In October 1963 Lamborghini presented their first sports car, the 350 GTV, which was developed by independent engineers such as Giampaolo Dallara and Giotto Bizzarrini on behalf of the brand, as the new car factory including its development department in Sant’Agata was still under construction at that time. The design of the bodywork was done by Franco Scaglione, who had just become self-employed after his time at Bertone. Therefore, the 350 GTV wasn’t yet a driveable prototype, but only a concept car. However, the Lamborghini engineers and the designers of Touring quickly developed it into a production car and converted the Scaglione design a bit. The chassis development was the responsibility of Bob Wallace.
Already in March 1964, the new Lamborghini 350 GT debuted at the Geneva Motor Show. Compared to the original design, the more expensive and elaborate folding headlamps were eliminated in favor of oval lights from Hella, which were also used by NSU and Ford at the same time. Next to that, the roofline was shortened to accomodate a trunk lid below the rear window. Touring also used the famous Superleggera construction technique with aluminium sheets over a tubular frame instead of a steel body as used with the GTV. Under the hood, it still had the 3.5-liter V12 engine, which was just converted from dry sump to wet sump lubrication. Compared to Ferrari sports cars of the same era, this vehicle had five instead of just four gears, was more comfortable and faster.
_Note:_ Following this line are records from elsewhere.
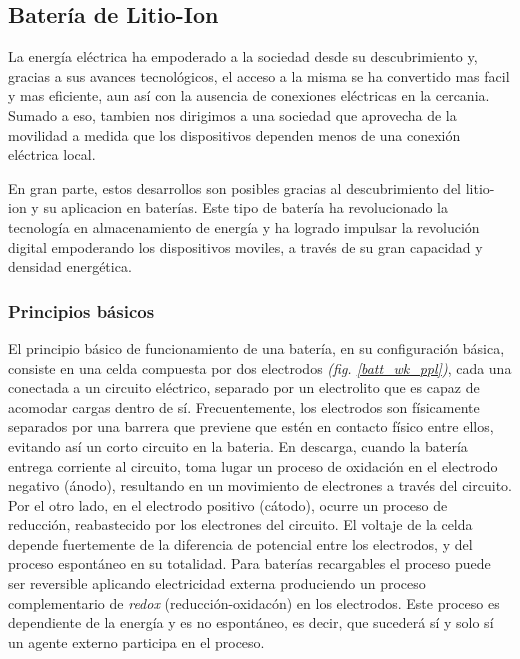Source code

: \documentclass[10pt,a4paper]{article}
\begin{document}
\subsection{Batería de Litio-Ion}

La energía eléctrica ha empoderado a la sociedad desde su descubrimiento y,
gracias a sus avances tecnológicos, el acceso a la misma se ha convertido mas
facil y mas eficiente, aun así con la ausencia de conexiones eléctricas en la
cercania. Sumado a eso, tambien nos dirigimos a una sociedad que aprovecha de la
movilidad a medida que los dispositivos dependen menos de una conexi\'on 
el\'ectrica local.

\noindent En gran parte, estos desarrollos son posibles gracias al
descubrimiento del litio-ion y su aplicacion en baterías. Este tipo de batería
ha revolucionado la tecnolog\'ia en almacenamiento de energ\'ia y ha logrado
impulsar la revoluci\'on digital empoderando los dispositivos moviles, 
a trav\'es de su gran capacidad y densidad energ\'etica.

\subsubsection{Principios b\'asicos}

El principio básico de funcionamiento de una batería, en su configuraci\'on
b\'asica, consiste en una celda compuesta por dos electrodos 
\emph{(fig. \ref{batt_wk_ppl})}, cada una conectada a un circuito el\'ectrico, 
separado por un electrolito que es capaz de acomodar cargas dentro de sí. 
Frecuentemente, los electrodos son f\'isicamente separados por una barrera que 
previene que estén en contacto físico entre ellos, evitando así un corto 
circuito en la bateria. En descarga, cuando la bater\'ia entrega corriente al 
circuito, toma lugar un proceso de oxidación en el electrodo negativo (\'anodo), 
resultando en un movimiento de electrones a trav\'es del circuito. Por el otro 
lado, en el electrodo positivo (c\'atodo), ocurre un proceso de reducción, 
reabastecido por los electrones del circuito. El voltaje de la celda depende 
fuertemente de la diferencia de potencial entre los electrodos, y del proceso 
espont\'aneo en su totalidad. Para baterías recargables el proceso puede ser 
reversible aplicando electricidad externa produciendo un proceso complementario 
de \emph{redox} (reducci\'on-oxidac\'on) en los electrodos. Este proceso es 
dependiente de la energ\'ia y es no espont\'aneo, es decir, que sucederá s\'i y 
solo s\'i un agente externo participa en el proceso.
\end{document}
Inside, early examples featured an innovative 2+1 seating configuration with a centrally located rear seat.
Very early 350 GT also received a red and white bull logo at the front instead of the well known badges in black and yellow, which are still used today. They came from the tractors, which were built by company founder Ferruccio Lamborghini previously and also in parallel to the sports cars. In 1964, only 13 copies were created, of which the presumably sixth-built vehicle with chassis number 0106 is currently offered by Simon Kidston. After its completion in August 1964, the car arrived a month later at the Lamborghini dealer in Geneva. From the outside the car shows the extraordinary paint ‘Azzurro Marmolada’, which is inspired by the Marmolada glacier in Trentino/Italy. Fittingly the interior is upholstered in blue leather.
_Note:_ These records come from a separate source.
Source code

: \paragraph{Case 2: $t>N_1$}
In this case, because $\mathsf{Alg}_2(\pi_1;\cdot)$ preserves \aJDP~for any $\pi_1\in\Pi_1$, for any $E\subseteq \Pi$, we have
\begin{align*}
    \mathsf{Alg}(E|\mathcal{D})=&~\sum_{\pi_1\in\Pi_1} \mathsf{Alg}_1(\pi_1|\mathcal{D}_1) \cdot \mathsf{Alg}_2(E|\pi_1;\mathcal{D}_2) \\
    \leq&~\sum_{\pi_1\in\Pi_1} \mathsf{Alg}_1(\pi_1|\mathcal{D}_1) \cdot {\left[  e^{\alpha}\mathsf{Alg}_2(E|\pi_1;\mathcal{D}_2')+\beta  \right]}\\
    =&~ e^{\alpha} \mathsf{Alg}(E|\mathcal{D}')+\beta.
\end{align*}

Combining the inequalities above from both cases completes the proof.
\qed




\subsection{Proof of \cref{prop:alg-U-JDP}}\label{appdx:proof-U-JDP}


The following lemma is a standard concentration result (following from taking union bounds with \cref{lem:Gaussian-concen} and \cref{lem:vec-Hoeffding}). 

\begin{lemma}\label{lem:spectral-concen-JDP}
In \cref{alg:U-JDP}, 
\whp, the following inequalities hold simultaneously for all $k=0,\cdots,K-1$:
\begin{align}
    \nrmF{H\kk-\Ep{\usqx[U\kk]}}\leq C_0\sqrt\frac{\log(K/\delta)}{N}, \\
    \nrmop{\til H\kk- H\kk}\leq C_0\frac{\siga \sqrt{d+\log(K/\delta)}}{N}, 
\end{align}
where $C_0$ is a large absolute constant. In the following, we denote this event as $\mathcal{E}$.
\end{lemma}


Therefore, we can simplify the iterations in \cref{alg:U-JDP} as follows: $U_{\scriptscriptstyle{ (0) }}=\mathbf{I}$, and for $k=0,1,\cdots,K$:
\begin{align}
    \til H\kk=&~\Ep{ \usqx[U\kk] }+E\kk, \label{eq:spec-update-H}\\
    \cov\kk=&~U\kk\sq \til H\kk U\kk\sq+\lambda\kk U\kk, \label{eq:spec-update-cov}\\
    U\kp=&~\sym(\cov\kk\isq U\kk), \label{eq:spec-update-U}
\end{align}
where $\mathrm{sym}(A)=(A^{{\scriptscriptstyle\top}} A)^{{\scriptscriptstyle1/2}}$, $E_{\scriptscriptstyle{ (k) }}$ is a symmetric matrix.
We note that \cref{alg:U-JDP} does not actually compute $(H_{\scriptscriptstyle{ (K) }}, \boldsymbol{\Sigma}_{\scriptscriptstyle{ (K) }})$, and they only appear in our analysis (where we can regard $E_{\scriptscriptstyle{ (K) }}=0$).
After three owners in Switzerland, the car was repainted in mid-blue metallic, showed 45,028 kilometers of mileage and was bought by transport contractor Robert Kopp from Sutz in the canton of Bern, who kept this car for the following 34 years (from 1972 to 2006). He then sold it with a mileage of 58,835 kilometers to a Swiss collector, who sent it immediately to Como/Italy for restoration and a repaint to the original color. Subsequently, 0106 served as a reference vehicle for the restoration of the 350 GT with chassis number 0102 in the US, probably the oldest surviving production Lamborghini.